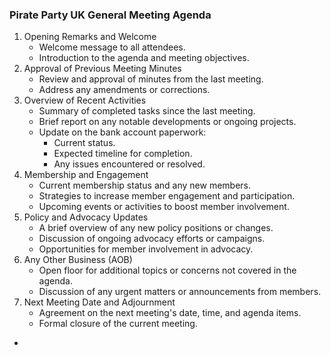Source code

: ### **Pirate Party UK General Meeting Agenda**

1. Opening Remarks and Welcome  
   * Welcome message to all attendees.  
   * Introduction to the agenda and meeting objectives.  
2. Approval of Previous Meeting Minutes  
   * Review and approval of minutes from the last meeting.  
   * Address any amendments or corrections.  
3. Overview of Recent Activities  
   * Summary of completed tasks since the last meeting.  
   * Brief report on any notable developments or ongoing projects.  
   * Update on the bank account paperwork:  
     * Current status.  
     * Expected timeline for completion.  
     * Any issues encountered or resolved.  
4. Membership and Engagement  
   * Current membership status and any new members.  
   * Strategies to increase member engagement and participation.  
   * Upcoming events or activities to boost member involvement.  
5. Policy and Advocacy Updates  
   * A brief overview of any new policy positions or changes.  
   * Discussion of ongoing advocacy efforts or campaigns.  
   * Opportunities for member involvement in advocacy.  
6. Any Other Business (AOB)  
   * Open floor for additional topics or concerns not covered in the agenda.  
   * Discussion of any urgent matters or announcements from members.  
7. Next Meeting Date and Adjournment  
   * Agreement on the next meeting's date, time, and agenda items.  
   * Formal closure of the current meeting.  
*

§ **TASK DIRECTIONS**: Output the listing exactly, pictures excluded.

§ **WRITTEN SOLUTION**:
Source code

: ### **Pirate Party UK General Meeting Agenda**

1. Opening Remarks and Welcome  
   * Welcome message to all attendees.  
   * Introduction to the agenda and meeting objectives.  
2. Approval of Previous Meeting Minutes  
   * Review and approval of minutes from the last meeting.  
   * Address any amendments or corrections.  
3. Overview of Recent Activities  
   * Summary of completed tasks since the last meeting.  
   * Brief report on any notable developments or ongoing projects.  
   * Update on the bank account paperwork:  
     * Current status.  
     * Expected timeline for completion.  
     * Any issues encountered or resolved.  
4. Membership and Engagement  
   * Current membership status and any new members.  
   * Strategies to increase member engagement and participation.  
   * Upcoming events or activities to boost member involvement.  
5. Policy and Advocacy Updates  
   * A brief overview of any new policy positions or changes.  
   * Discussion of ongoing advocacy efforts or campaigns.  
   * Opportunities for member involvement in advocacy.  
6. Any Other Business (AOB)  
   * Open floor for additional topics or concerns not covered in the agenda.  
   * Discussion of any urgent matters or announcements from members.  
7. Next Meeting Date and Adjournment  
   * Agreement on the next meeting's date, time, and agenda items.  
   * Formal closure of the current meeting.  
*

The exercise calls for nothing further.